### Document images with source code:

=======

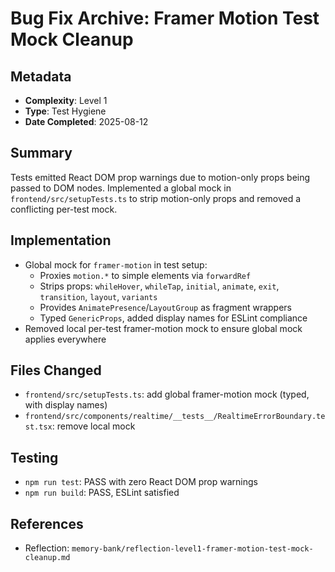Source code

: # Bug Fix Archive: Framer Motion Test Mock Cleanup

## Metadata
- **Complexity**: Level 1
- **Type**: Test Hygiene
- **Date Completed**: 2025-08-12

## Summary
Tests emitted React DOM prop warnings due to motion-only props being passed to DOM nodes. Implemented a global mock in `frontend/src/setupTests.ts` to strip motion-only props and removed a conflicting per-test mock.

## Implementation
- Global mock for `framer-motion` in test setup:
  - Proxies `motion.*` to simple elements via `forwardRef`
  - Strips props: `whileHover`, `whileTap`, `initial`, `animate`, `exit`, `transition`, `layout`, `variants`
  - Provides `AnimatePresence`/`LayoutGroup` as fragment wrappers
  - Typed `GenericProps`, added display names for ESLint compliance
- Removed local per-test framer-motion mock to ensure global mock applies everywhere

## Files Changed
- `frontend/src/setupTests.ts`: add global framer-motion mock (typed, with display names)
- `frontend/src/components/realtime/__tests__/RealtimeErrorBoundary.test.tsx`: remove local mock

## Testing
- `npm run test`: PASS with zero React DOM prop warnings
- `npm run build`: PASS, ESLint satisfied

## References
- Reflection: `memory-bank/reflection-level1-framer-motion-test-mock-cleanup.md`
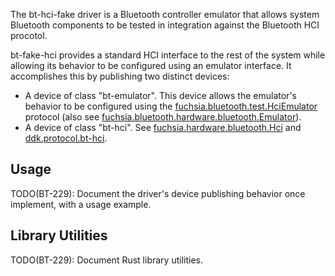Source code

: The bt-hci-fake driver is a Bluetooth controller emulator that allows system
Bluetooth components to be tested in integration against the Bluetooth HCI
procotol.

bt-fake-hci provides a standard HCI interface to the rest of the system while
allowing its behavior to be configured using an emulator interface. It
accomplishes this by publishing two distinct devices:

* A device of class "bt-emulator". This device allows the emulator's behavior to
  be configured using the
  [fuchsia.bluetooth.test.HciEmulator](//sdk/fidl/fuchsia.bluetooth/test/hci_emulator.fidl)
  protocol (also see
  [fuchsia.bluetooth.hardware.bluetooth.Emulator](//zircon/system/fidl/fuchsia-hardware-bluetooth/hci.fidl)).
* A device of class "bt-hci". See
  [fuchsia.hardware.bluetooth.Hci](//zircon/system/fidl/fuchsia-hardware-bluetooth/hci.fidl)
  and [ddk.protocol.bt-hci](//zircon/system/banjo/ddk.protocol.bt.hci/bt-hci.banjo).

## Usage
TODO(BT-229): Document the driver's device publishing behavior once implement,
with a usage example.

## Library Utilities
TODO(BT-229): Document Rust library utilities.
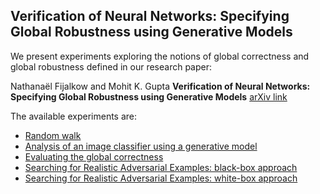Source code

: ## Verification of Neural Networks: Specifying Global Robustness using Generative Models

We present experiments exploring the notions of global correctness and global robustness defined in our research paper:

Nathanaël Fijalkow and Mohit K. Gupta
**Verification of Neural Networks: Specifying Global Robustness using Generative Models**
[arXiv link](TBA)

The available experiments are:
* [Random walk](blob/master/Random_walk.ipynb)
* [Analysis of an image classifier using a generative model](blob/master/Analysis.ipynb)
* [Evaluating the global correctness](blob/master/Global_correctness.ipynb)
* [Searching for Realistic Adversarial Examples: black-box approach](blob/master/Adversarial%20Examples%20Black-box.ipynb)
* [Searching for Realistic Adversarial Examples: white-box approach](blob/master/Adversarial%20Examples%20White-box.ipynb)


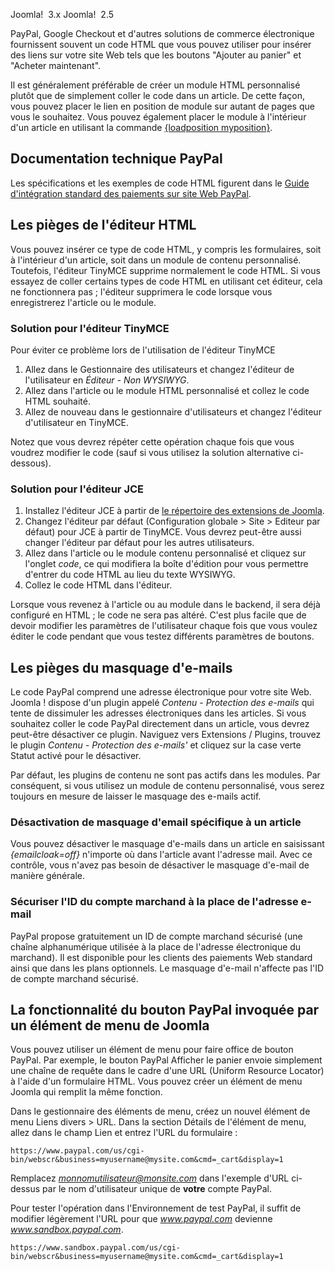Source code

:<!-- Filename: How_do_you_add_a_PayPal_button%3F / Display title: Comment ajouter un bouton PayPal? -->

Joomla!  3.x Joomla!  2.5

PayPal, Google Checkout et d'autres solutions de commerce électronique
fournissent souvent un code HTML que vous pouvez utiliser pour insérer
des liens sur votre site Web tels que les boutons "Ajouter au panier" et
"Acheter maintenant".

Il est généralement préférable de créer un module HTML personnalisé
plutôt que de simplement coller le code dans un article. De cette façon,
vous pouvez placer le lien en position de module sur autant de pages que
vous le souhaitez. Vous pouvez également placer le module à l'intérieur
d'un article en utilisant la commande [{loadposition
myposition}](https://docs.joomla.org/How_do_you_put_a_module_inside_an_article%3F "Special:MyLanguage/How do you put a module inside an article?").

## Documentation technique PayPal

Les spécifications et les exemples de code HTML figurent dans le
<a href="https://www.paypal.com/fr/webapps/mpp/standard"
class="external text" target="_blank"
rel="nofollow noreferrer noopener">Guide d'intégration standard des
paiements sur site Web PayPal</a>.

## Les pièges de l'éditeur HTML

Vous pouvez insérer ce type de code HTML, y compris les formulaires,
soit à l'intérieur d'un article, soit dans un module de contenu
personnalisé. Toutefois, l'éditeur TinyMCE supprime normalement le code
HTML. Si vous essayez de coller certains types de code HTML en utilisant
cet éditeur, cela ne fonctionnera pas ; l'éditeur supprimera le code
lorsque vous enregistrerez l'article ou le module.

### Solution pour l'éditeur TinyMCE

Pour éviter ce problème lors de l'utilisation de l'éditeur TinyMCE

1.  Allez dans le Gestionnaire des utilisateurs et changez l'éditeur de
    l'utilisateur en *Éditeur - Non WYSIWYG*.
2.  Allez dans l'article ou le module HTML personnalisé et collez le
    code HTML souhaité.
3.  Allez de nouveau dans le gestionnaire d'utilisateurs et changez
    l'éditeur d'utilisateur en TinyMCE.

Notez que vous devrez répéter cette opération chaque fois que vous
voudrez modifier le code (sauf si vous utilisez la solution alternative
ci-dessous).

### Solution pour l'éditeur JCE

1.  Installez l'éditeur JCE à partir de
    <a href="https://extensions.joomla.org/extension/jce/"
    class="external text" target="_blank" rel="noreferrer noopener">le
    répertoire des extensions de Joomla</a>.
2.  Changez l'éditeur par défaut (Configuration globale \> Site \>
    Editeur par défaut) pour JCE à partir de TinyMCE. Vous devrez
    peut-être aussi changer l'éditeur par défaut pour les autres
    utilisateurs.
3.  Allez dans l'article ou le module contenu personnalisé et cliquez
    sur l'onglet *code*, ce qui modifiera la boîte d'édition pour vous
    permettre d'entrer du code HTML au lieu du texte WYSIWYG.
4.  Collez le code HTML dans l'éditeur.

Lorsque vous revenez à l'article ou au module dans le backend, il sera
déjà configuré en HTML ; le code ne sera pas altéré. C'est plus facile
que de devoir modifier les paramètres de l'utilisateur chaque fois que
vous voulez éditer le code pendant que vous testez différents paramètres
de boutons.

## Les pièges du masquage d'e-mails

Le code PayPal comprend une adresse électronique pour votre site Web.
Joomla ! dispose d'un plugin appelé *Contenu - Protection des e-mails*
qui tente de dissimuler les adresses électroniques dans les articles. Si
vous souhaitez coller le code PayPal directement dans un article, vous
devrez peut-être désactiver ce plugin. Naviguez vers Extensions /
Plugins, trouvez le plugin *Contenu - Protection des e-mails'* et
cliquez sur la case verte Statut activé pour le désactiver.

Par défaut, les plugins de contenu ne sont pas actifs dans les modules.
Par conséquent, si vous utilisez un module de contenu personnalisé, vous
serez toujours en mesure de laisser le masquage des e-mails actif.

### Désactivation de masquage d'email spécifique à un article

Vous pouvez désactiver le masquage d'e-mails dans un article en
saisissant *{emailcloak=off}* n'importe où dans l'article avant
l'adresse mail. Avec ce contrôle, vous n'avez pas besoin de désactiver
le masquage d'e-mail de manière générale.

### Sécuriser l'ID du compte marchand à la place de l'adresse e-mail

PayPal propose gratuitement un ID de compte marchand sécurisé (une
chaîne alphanumérique utilisée à la place de l'adresse électronique du
marchand). Il est disponible pour les clients des paiements Web standard
ainsi que dans les plans optionnels. Le masquage d'e-mail n'affecte pas
l'ID de compte marchand sécurisé.

## La fonctionnalité du bouton PayPal invoquée par un élément de menu de Joomla

Vous pouvez utiliser un élément de menu pour faire office de bouton
PayPal. Par exemple, le bouton PayPal Afficher le panier envoie
simplement une chaîne de requête dans le cadre d'une URL (Uniform
Resource Locator) à l'aide d'un formulaire HTML. Vous pouvez créer un
élément de menu Joomla qui remplit la même fonction.

Dans le gestionnaire des éléments de menu, créez un nouvel élément de
menu Liens divers \> URL. Dans la section Détails de l'élément de menu,
allez dans le champ Lien et entrez l'URL du formulaire :

    https://www.paypal.com/us/cgi-bin/webscr&business=myusername@mysite.com&cmd=_cart&display=1

Remplacez *monnomutilisateur@monsite.com* dans l'exemple d'URL ci-dessus
par le nom d'utilisateur unique de **votre** compte PayPal.

Pour tester l'opération dans l'Environnement de test PayPal, il suffit
de modifier légèrement l'URL pour que *www.paypal.com* devienne
*www.sandbox.paypal.com*.

    https://www.sandbox.paypal.com/us/cgi-bin/webscr&business=myusername@mysite.com&cmd=_cart&display=1
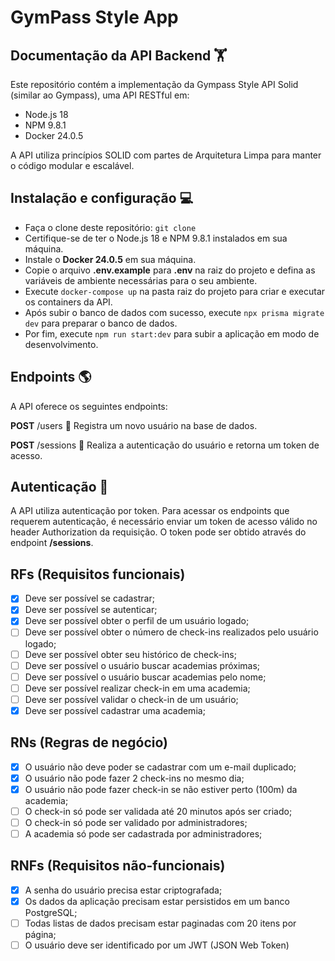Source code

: 
# GymPass Style App

## Documentação da API Backend :weight_lifting:
Este repositório contém a implementação da Gympass Style API Solid (similar ao Gympass), uma API RESTful em:
- Node.js 18
- NPM 9.8.1
- Docker 24.0.5

A API utiliza princípios SOLID com partes de Arquitetura Limpa para manter o código modular e escalável.

## Instalação e configuração :computer:
- Faça o clone deste repositório: `git clone`
- Certifique-se de ter o Node.js 18 e NPM 9.8.1 instalados em sua máquina.
- Instale o **Docker 24.0.5** em sua máquina.
- Copie o arquivo **.env.example** para **.env** na raiz do projeto e defina as variáveis de ambiente necessárias para o seu ambiente.
- Execute `docker-compose up` na pasta raiz do projeto para criar e executar os containers da API.
- Após subir o banco de dados com sucesso, execute `npx prisma migrate dev` para preparar o banco de dados.
- Por fim, execute `npm run start:dev` para subir a aplicação em modo de desenvolvimento.

## Endpoints :earth_americas:
A API oferece os seguintes endpoints:

<!-- **GET** /check-ins/history :clipboard:
Retorna o histórico de check-ins do usuário autenticado.

**GET** /check-ins/metrics :chart_with_upwards_trend:
Retorna as métricas de check-ins do usuário autenticado.

**POST** /gyms/**:gymId**/check-ins :heavy_check_mark:
Registra um check-in do usuário autenticado na academia identificada por gymId.

**PATCH** /check-ins/**:checkInId**/validate :white_check_mark:
Valida o check-in identificado por checkInId.

**GET** /gyms/search :mag:
Busca academias por nome ou endereço.

**GET** /gyms/nearby :round_pushpin:
Retorna as academias próximas à localização do usuário autenticado.

**POST** /gyms :weight_lifting_man:
Registra uma nova academia na base de dados. -->

**POST** /users :busts_in_silhouette:
Registra um novo usuário na base de dados.

**POST** /sessions :key:
Realiza a autenticação do usuário e retorna um token de acesso.

<!-- **PATCH** /token/refresh :arrows_counterclockwise:
Atualiza o token de acesso do usuário autenticado.

**GET** /me :bust_in_silhouette:
Retorna as informações do usuário autenticado. -->

## Autenticação :closed_lock_with_key:
A API utiliza autenticação por token. Para acessar os endpoints que requerem autenticação, é necessário enviar um token de acesso válido no header Authorization da requisição. O token pode ser obtido através do endpoint **/sessions**.

## RFs (Requisitos funcionais)

- [x] Deve ser possível se cadastrar;
- [x] Deve ser possível se autenticar;
- [x] Deve ser possível obter o perfil de um usuário logado;
- [ ] Deve ser possível obter o número de check-ins realizados pelo usuário logado;
- [ ] Deve ser possível obter seu histórico de check-ins;
- [ ] Deve ser possível o usuário buscar academias próximas;
- [ ] Deve ser possível o usuário buscar academias pelo nome;
- [ ] Deve ser possível realizar check-in em uma academia;
- [ ] Deve ser possível validar o check-in de um usuário;
- [x] Deve ser possível cadastrar uma academia;

## RNs (Regras de negócio)
- [x] O usuário não deve poder se cadastrar com um e-mail duplicado;
- [x] O usuário não pode fazer 2 check-ins no mesmo dia;
- [x] O usuário não pode fazer check-in se não estiver perto (100m) da academia;
- [ ] O check-in só pode ser validada até 20 minutos após ser criado;
- [ ] O check-in só pode ser validado por administradores;
- [ ] A academia só pode ser cadastrada por administradores;

## RNFs (Requisitos não-funcionais)
- [x] A senha do usuário precisa estar criptografada;
- [x] Os dados da aplicação precisam estar persistidos em um banco PostgreSQL;
- [ ] Todas listas de dados precisam estar paginadas com 20 itens por página;
- [ ] O usuário deve ser identificado por um JWT (JSON Web Token)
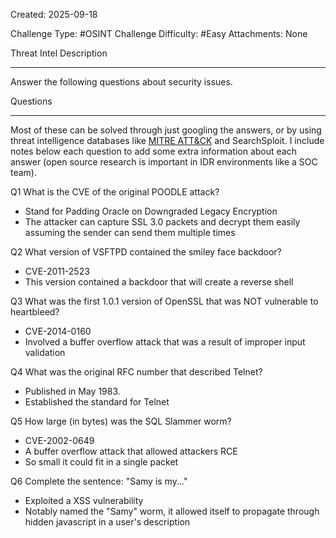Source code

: Created: 2025-09-18

Challenge Type: #OSINT 
Challenge Difficulty: #Easy 
Attachments: None

Threat Intel
Description
***
Answer the following questions about security issues.

Questions
***
Most of these can be solved through just googling the answers, or by using threat intelligence databases like [MITRE ATT&CK](https://attack.mitre.org/) and SearchSploit. I include notes below each question to add some extra information about each answer (open source research is important in IDR environments like a SOC team).

Q1
What is the CVE of the original POODLE attack?
- Stand for Padding Oracle on Downgraded Legacy Encryption
- The attacker can capture SSL 3.0 packets and decrypt them easily assuming the sender can send them multiple times

Q2
What version of VSFTPD contained the smiley face backdoor?
- CVE-2011-2523
- This version contained a backdoor that will create a reverse shell

Q3
What was the first 1.0.1 version of OpenSSL that was NOT vulnerable to heartbleed?
- CVE-2014-0160
- Involved a buffer overflow attack that was a result of improper input validation

Q4
What was the original RFC number that described Telnet?
- Published in May 1983.
- Established the standard for Telnet

Q5
How large (in bytes) was the SQL Slammer worm?
- CVE-2002-0649
- A buffer overflow attack that allowed attackers RCE
- So small it could fit in a single packet

Q6
Complete the sentence: "Samy is my..."
- Exploited a XSS vulnerability
- Notably named the "Samy" worm, it allowed itself to propagate through hidden javascript in a user's description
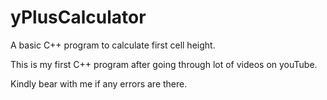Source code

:# yPlusCalculator

A basic C++ program to calculate first cell height. 

This is my first C++ program after going through lot of videos on youTube. 

Kindly bear with me if any errors are there.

=======

When the line with "personnalisé. Toutefois, l'éditeur" is reached in the data above, begin copying, and stop after the line with "### Solution pour l'éditeur JCE"; copy each line exactly, both ends included.

### Answer for the task:
personnalisé. Toutefois, l'éditeur TinyMCE supprime normalement le code
HTML. Si vous essayez de coller certains types de code HTML en utilisant
cet éditeur, cela ne fonctionnera pas ; l'éditeur supprimera le code
lorsque vous enregistrerez l'article ou le module.

### Solution pour l'éditeur TinyMCE

Pour éviter ce problème lors de l'utilisation de l'éditeur TinyMCE

1.  Allez dans le Gestionnaire des utilisateurs et changez l'éditeur de
    l'utilisateur en *Éditeur - Non WYSIWYG*.
2.  Allez dans l'article ou le module HTML personnalisé et collez le
    code HTML souhaité.
3.  Allez de nouveau dans le gestionnaire d'utilisateurs et changez
    l'éditeur d'utilisateur en TinyMCE.

Notez que vous devrez répéter cette opération chaque fois que vous
voudrez modifier le code (sauf si vous utilisez la solution alternative
ci-dessous).

### Solution pour l'éditeur JCE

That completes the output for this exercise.